Records ▸
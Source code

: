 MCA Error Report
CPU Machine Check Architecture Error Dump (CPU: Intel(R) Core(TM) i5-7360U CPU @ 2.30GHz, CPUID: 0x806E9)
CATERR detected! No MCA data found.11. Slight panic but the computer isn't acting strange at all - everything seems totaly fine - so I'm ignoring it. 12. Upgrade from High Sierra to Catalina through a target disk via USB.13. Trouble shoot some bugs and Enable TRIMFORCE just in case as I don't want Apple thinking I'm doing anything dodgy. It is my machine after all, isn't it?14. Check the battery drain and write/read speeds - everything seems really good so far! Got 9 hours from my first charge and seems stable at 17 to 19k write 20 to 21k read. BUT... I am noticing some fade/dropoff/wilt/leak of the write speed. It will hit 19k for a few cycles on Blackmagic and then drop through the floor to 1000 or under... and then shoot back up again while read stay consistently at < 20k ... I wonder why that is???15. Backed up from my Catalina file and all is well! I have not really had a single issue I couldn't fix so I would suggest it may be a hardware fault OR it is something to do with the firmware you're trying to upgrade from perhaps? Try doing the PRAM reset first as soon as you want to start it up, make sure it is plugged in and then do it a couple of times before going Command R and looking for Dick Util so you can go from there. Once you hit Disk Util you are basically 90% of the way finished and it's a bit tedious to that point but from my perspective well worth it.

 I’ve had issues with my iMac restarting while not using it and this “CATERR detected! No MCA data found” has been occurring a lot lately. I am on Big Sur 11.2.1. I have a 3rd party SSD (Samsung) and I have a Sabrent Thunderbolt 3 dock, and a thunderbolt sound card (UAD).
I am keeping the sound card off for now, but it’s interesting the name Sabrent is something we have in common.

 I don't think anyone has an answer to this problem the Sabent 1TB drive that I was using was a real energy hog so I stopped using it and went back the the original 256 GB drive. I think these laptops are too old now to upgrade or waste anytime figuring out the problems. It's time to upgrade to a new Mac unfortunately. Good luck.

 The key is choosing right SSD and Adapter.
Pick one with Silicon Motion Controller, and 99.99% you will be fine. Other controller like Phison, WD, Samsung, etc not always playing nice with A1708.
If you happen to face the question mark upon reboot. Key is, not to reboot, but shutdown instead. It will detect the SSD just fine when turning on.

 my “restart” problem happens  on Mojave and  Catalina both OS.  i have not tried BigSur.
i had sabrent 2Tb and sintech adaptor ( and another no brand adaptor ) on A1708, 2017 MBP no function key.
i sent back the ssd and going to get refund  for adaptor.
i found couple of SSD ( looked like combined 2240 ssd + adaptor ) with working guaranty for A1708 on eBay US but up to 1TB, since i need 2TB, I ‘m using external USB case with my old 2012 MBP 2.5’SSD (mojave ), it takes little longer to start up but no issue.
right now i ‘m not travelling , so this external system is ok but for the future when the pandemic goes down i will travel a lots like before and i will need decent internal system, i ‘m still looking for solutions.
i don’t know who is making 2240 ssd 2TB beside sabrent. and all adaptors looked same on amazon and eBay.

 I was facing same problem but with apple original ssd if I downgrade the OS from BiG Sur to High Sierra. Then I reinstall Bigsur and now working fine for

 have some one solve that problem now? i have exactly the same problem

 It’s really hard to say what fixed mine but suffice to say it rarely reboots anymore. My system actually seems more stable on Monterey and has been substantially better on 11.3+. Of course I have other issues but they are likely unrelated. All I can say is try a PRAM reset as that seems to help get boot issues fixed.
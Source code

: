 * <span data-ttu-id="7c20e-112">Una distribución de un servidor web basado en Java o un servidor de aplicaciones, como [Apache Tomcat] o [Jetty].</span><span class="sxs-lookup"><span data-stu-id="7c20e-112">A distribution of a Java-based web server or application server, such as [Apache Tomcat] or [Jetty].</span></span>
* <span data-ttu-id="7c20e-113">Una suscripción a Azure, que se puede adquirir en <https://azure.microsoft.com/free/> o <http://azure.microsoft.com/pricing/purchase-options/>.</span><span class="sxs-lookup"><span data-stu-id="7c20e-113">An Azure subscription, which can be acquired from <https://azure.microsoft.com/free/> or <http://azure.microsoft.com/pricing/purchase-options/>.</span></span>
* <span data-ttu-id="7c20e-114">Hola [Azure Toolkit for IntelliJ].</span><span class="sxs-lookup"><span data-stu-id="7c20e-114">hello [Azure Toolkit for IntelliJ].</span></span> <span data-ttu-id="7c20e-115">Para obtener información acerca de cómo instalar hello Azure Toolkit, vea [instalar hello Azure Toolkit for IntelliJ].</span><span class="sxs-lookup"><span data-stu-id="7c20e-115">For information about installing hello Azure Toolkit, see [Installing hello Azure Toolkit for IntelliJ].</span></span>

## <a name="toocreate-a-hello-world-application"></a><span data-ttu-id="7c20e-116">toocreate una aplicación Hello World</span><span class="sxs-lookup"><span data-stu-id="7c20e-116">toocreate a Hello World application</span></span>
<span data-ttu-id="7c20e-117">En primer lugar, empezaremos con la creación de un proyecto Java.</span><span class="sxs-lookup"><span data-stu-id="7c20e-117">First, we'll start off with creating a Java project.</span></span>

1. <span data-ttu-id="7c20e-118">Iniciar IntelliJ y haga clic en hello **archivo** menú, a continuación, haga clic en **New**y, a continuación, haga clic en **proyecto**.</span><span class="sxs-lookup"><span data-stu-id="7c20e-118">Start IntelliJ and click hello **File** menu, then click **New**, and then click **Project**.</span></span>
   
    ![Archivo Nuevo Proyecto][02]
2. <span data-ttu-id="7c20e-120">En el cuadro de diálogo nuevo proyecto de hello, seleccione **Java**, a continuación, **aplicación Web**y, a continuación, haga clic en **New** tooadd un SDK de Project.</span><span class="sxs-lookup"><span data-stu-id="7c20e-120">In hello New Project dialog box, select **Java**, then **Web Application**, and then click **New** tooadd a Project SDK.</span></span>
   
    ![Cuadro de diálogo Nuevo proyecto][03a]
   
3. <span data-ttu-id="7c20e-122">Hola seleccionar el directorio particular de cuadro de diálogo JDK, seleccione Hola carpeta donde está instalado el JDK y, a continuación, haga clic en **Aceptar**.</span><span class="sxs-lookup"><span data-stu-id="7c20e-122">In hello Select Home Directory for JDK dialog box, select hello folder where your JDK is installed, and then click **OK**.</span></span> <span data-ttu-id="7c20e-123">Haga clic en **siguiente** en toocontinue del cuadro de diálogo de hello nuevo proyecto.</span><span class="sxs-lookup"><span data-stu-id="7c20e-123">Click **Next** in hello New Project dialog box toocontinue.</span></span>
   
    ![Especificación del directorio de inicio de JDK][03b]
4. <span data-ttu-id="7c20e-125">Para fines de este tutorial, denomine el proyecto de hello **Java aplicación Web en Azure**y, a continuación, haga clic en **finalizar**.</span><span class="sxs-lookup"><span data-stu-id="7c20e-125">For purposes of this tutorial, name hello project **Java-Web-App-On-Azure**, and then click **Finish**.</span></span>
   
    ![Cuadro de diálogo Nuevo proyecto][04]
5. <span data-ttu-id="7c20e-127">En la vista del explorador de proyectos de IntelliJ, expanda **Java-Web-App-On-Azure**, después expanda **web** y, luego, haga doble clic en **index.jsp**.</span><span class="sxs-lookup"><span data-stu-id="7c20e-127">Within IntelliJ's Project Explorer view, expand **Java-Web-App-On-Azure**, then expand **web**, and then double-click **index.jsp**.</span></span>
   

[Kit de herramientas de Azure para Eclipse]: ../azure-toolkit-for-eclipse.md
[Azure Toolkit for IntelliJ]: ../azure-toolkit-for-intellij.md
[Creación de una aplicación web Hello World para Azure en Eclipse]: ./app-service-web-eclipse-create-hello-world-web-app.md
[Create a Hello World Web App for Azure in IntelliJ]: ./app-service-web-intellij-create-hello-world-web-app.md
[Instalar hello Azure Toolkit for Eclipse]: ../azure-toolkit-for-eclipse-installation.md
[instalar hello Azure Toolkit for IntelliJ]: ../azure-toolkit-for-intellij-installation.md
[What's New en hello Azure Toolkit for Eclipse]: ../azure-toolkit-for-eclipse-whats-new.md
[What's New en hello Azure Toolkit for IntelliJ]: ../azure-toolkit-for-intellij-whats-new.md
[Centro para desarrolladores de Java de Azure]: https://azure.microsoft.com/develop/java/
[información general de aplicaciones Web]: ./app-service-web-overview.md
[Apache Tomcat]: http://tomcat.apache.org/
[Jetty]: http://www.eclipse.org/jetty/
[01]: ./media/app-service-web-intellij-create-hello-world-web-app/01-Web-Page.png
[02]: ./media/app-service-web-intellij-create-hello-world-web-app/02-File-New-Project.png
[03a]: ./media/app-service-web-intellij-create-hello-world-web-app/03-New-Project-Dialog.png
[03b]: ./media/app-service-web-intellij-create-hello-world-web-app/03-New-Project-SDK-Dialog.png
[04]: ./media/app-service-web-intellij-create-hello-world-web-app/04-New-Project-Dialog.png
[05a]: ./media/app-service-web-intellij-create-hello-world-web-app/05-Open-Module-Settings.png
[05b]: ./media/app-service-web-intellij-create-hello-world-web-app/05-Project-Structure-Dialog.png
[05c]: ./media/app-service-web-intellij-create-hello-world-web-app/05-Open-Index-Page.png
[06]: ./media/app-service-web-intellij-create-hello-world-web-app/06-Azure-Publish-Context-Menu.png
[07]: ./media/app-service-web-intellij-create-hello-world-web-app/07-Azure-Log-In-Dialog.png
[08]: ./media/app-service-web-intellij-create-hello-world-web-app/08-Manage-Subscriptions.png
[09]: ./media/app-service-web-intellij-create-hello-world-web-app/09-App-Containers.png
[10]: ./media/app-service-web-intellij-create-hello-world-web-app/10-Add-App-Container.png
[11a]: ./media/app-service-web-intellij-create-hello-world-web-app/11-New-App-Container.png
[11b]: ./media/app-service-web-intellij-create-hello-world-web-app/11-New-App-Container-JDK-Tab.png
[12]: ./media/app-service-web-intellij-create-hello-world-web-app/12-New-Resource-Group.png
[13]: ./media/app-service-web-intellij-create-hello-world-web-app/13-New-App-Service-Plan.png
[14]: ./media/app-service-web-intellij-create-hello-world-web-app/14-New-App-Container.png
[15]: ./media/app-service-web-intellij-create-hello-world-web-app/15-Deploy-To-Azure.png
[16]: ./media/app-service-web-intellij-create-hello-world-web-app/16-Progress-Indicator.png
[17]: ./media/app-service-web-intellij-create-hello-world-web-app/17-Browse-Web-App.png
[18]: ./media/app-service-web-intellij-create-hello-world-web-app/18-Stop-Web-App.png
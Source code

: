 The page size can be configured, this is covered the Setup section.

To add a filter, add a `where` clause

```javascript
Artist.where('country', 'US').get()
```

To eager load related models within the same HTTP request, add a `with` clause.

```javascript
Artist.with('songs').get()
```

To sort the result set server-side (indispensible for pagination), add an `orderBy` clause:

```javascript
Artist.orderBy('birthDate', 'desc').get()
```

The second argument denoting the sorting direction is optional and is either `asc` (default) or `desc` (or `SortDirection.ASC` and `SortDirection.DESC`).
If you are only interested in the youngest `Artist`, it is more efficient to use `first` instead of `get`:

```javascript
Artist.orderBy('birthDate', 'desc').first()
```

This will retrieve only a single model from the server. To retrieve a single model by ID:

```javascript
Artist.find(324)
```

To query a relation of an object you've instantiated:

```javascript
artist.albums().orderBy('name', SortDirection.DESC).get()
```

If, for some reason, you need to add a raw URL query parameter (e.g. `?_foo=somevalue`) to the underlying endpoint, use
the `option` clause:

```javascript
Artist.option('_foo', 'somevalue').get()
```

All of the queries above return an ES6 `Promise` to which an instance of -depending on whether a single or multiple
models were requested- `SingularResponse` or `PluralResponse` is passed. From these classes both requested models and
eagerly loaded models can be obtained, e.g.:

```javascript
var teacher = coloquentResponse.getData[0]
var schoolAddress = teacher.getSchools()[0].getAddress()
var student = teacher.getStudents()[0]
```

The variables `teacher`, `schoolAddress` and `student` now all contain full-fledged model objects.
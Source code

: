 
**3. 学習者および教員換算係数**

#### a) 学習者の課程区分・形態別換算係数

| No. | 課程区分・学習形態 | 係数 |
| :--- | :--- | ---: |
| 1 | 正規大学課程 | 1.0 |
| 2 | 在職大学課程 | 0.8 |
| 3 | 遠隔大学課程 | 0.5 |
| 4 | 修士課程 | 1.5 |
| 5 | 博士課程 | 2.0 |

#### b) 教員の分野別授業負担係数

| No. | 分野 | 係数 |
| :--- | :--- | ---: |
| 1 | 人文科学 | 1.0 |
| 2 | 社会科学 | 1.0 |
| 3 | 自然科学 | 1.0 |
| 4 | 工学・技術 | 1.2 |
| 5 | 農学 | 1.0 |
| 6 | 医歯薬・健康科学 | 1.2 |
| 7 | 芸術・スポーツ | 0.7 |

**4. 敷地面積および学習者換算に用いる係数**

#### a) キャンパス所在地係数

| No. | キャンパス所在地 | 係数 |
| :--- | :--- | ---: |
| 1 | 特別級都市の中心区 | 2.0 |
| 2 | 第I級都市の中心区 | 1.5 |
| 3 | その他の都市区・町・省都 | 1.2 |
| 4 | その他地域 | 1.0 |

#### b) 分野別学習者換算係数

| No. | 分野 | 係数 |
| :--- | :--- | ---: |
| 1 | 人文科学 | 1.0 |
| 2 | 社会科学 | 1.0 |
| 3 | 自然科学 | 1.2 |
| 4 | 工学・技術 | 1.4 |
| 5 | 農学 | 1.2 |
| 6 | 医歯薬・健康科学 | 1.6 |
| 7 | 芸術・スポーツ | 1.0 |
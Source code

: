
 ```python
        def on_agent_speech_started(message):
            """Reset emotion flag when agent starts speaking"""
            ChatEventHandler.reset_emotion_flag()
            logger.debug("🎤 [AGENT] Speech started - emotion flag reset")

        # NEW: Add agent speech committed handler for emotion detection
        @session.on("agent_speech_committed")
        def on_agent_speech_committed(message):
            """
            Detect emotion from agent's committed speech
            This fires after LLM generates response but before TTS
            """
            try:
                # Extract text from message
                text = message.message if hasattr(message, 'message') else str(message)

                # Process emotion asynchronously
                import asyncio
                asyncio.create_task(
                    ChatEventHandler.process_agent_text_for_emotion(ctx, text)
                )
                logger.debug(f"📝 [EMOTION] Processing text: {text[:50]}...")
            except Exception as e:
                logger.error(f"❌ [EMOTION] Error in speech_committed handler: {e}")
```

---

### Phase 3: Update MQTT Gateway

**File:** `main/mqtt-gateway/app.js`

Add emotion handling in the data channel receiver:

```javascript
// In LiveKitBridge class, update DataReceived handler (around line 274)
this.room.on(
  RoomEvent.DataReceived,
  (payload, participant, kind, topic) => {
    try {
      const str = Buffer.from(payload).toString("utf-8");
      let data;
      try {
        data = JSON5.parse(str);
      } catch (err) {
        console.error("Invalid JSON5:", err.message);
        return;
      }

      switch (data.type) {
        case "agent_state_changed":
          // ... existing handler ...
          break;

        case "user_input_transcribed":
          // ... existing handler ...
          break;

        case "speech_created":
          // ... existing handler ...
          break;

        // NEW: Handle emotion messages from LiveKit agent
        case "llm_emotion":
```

Exercise aim ▸ Return each line of the records above in which the word "Apache" occurs.

Response area ▸
: * <span data-ttu-id="7c20e-112">Una distribución de un servidor web basado en Java o un servidor de aplicaciones, como [Apache Tomcat] o [Jetty].</span><span class="sxs-lookup"><span data-stu-id="7c20e-112">A distribution of a Java-based web server or application server, such as [Apache Tomcat] or [Jetty].</span></span>
[Apache Tomcat]: http://tomcat.apache.org/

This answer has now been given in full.